Not speaking about the actual facts, but just leaving this here, the ATF program in which the F&F is part (or rather the escalation) of started in 2006.
The whole thing was idiotic but sadly no effective strategy has been employed yet to curb Mexican drug cartels
.
Project Gunrunner and Fast and Furious were two separate operations, under different administrations. The objective of Gunrunner was to apprehend those responsible for smuggling guns out of the US. No guns ever made it out of the country.
Fast and Furious was obviously created for a different purpose, and attempts to confuse the public by trying to combine them into a single operation is modus operandi of the criminal Democrats... there will be a reckoning.
If I remember correctly, the other program that was closely related to Fast and Furious was called something like Operation Wide Receiver.
God, I'm going to have to go look at Wikipedia now....
Edit: Looking at Wikipedia (which I trust about as far as I can throw it, especially for something like this), the umbrella this all worked under was Project Gunrunner. Two different operations were worked under that, one called Operation Wide Receiver, the other Operation Fast and Furious.
Wide receiver was supposed to have coordination between US and Mexican authorities, to the point that Mike Detty (gun dealer that was working with ATF) was told "that Mexican officials would be conducting surveillance or interdictions when guns got to the other side of the border". Coordination didn't happen, and only 64 of the 474 guns were actually recovered. I remember listening to a podcast that this guy was on, he's got some intense stories about shit happening while he was doing this. He's also written a book. This was supposed to be 2006-2008.

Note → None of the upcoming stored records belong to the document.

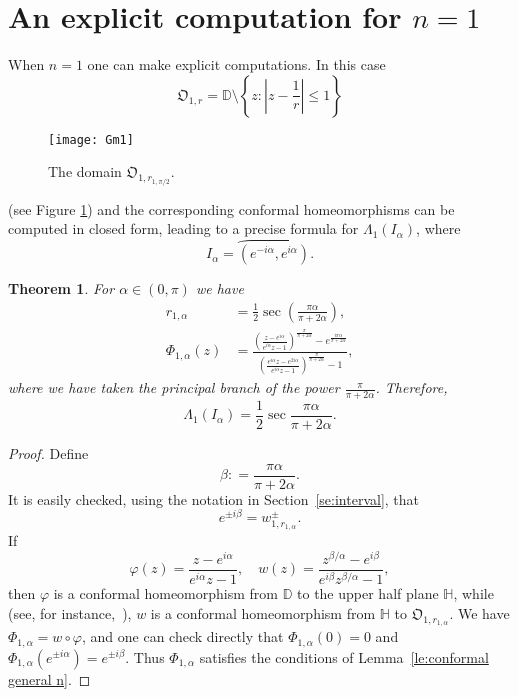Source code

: \documentclass[11pt,reqno]{amsart}
\numberwithin{equation}{section}
\theoremstyle{plain}
\newtheorem{Theorem}[equation]{Theorem}
\theoremstyle{definition}
\begin{document}
\section{An explicit computation for $n=1$}

When  $n=1$ one can make explicit computations. In this case 
$${\mathfrak{O}}_{1,r}= { \mathbb{D}} \setminus \left \{z: \left|z- \frac{1}{r}\right| \le1\right\}$$ 
\begin{figure}
		\begin{center}
			\texttt{[image: Gm1]}
		\end{center}
		\caption{\footnotesize The domain ${\mathfrak{O}}_{1, r_{1, \pi/2}}$.}
				\label{FigureGm1}
	\end{figure}
(see Figure \ref{FigureGm1}) and the corresponding conformal homeomorphisms can be computed in closed form, leading to a precise formula for $\Lambda_1(I_{\alpha})$, where 
$$I_{\alpha} = \wideparen{(e^{-i\alpha}, e^{i\alpha})}.$$

\begin{Theorem}\label{th:formula for lambda_1}
For $\alpha \in (0, \pi)$ we have 
\begin{equation*}
 \begin{split}
  r_{1,\alpha}&=\frac{1}{2}\sec\left(\frac{\pi\alpha}{\pi+2\alpha}\right),\\  
  \Phi_{1,\alpha}(z)& =
  \frac{\left( \frac{z-e^{i\alpha}}{e^{i\alpha}z-1} \right)^\frac{\pi}{\pi+2\alpha}
-e^\frac{i\pi\alpha}{\pi+2\alpha}  }{\left( \frac{e^{i\alpha}z-e^{2i\alpha}}{e^{i\alpha}z-1} \right)^\frac{\pi}{\pi+2\alpha}-1 },
   \end{split}
\end{equation*}
where we have taken the principal branch of the power $\frac{\pi}{\pi+2\alpha}$.
Therefore, 
\begin{equation}
\label{eq:lambda for n=1}
\Lambda_1(I_{\alpha})=\frac{1}{2} \sec\frac{\pi\alpha}{\pi+2\alpha}.
\end{equation}
\end{Theorem}
 
\begin{proof}
Define $$\beta : =\frac{\pi\alpha}{\pi+2\alpha}.$$
It is easily checked, using the notation in Section~\ref{se:interval}, that $$e^{\pm i\beta}=w^\pm_{1,r_{1,\alpha}}.$$ If
\[
{\varphi}(z)=\frac{z-e^{i\alpha}}{e^{i\alpha}z-1},  \quad
w(z)=\frac{z^{\beta/\alpha}-e^{i\beta}}{e^{i\beta}z^{\beta/\alpha}-1},
\]
then ${\varphi}$ is a conformal homeomorphism from ${\mathbb{D}}$ to the upper half plane ${\mathbb{H}}$, while (see, for instance,~\cite[page 48]{Kob}), $w$ is a conformal homeomorphism from ${\mathbb{H}}$ to ${\mathfrak{O}}_{1,r_{1,\alpha}}$.
 We have $\Phi_{1,\alpha}=w\circ {\varphi}$, and one can check directly that $\Phi_{1,\alpha}(0)=0$ and $\Phi_{1,\alpha}(e^{\pm i\alpha})=e^{\pm i\beta}$. Thus $\Phi_{1,\alpha}$ satisfies the conditions of Lemma~\ref{le:conformal general n}.
\end{proof}
 
\end{document}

Then we've got Fast and Furious (which is what highlighted this BS), from 2009-2011. Reading Wikipedia brought these two gems up, "Under the previous Operation Wide Receiver, there had been a formal ATF contract with the cooperating gun dealer and efforts were made to involve the ATF Mexico City Office (MCO) and Mexican law enforcement. Under Operation Fast and Furious, at Newell's insistence the cooperating gun dealers did not have contracts with ATF, and MCO and Mexican police were left in the dark."
"Their standard Project Gunrunner training was to follow the straw purchasers to the hand-off to the cartel buyers, then arrest both parties and seize the guns. But according to Dodson, they watched guns being bought illegally and stashed on a daily basis, while their supervisors, including David Voth and Hope MacAllister, prevented the agents from intervening."
I just looked it up, Dodson wrote a book after this all became public.
Stopping there, taking Wikipedia at face value (dangerous, I know) looks like one failed due to agency incompetence, and the other failed, but I couldn't even begin to describe it. Ego?
Edited by hilowe, 19 May 2016 - 09:59 PM.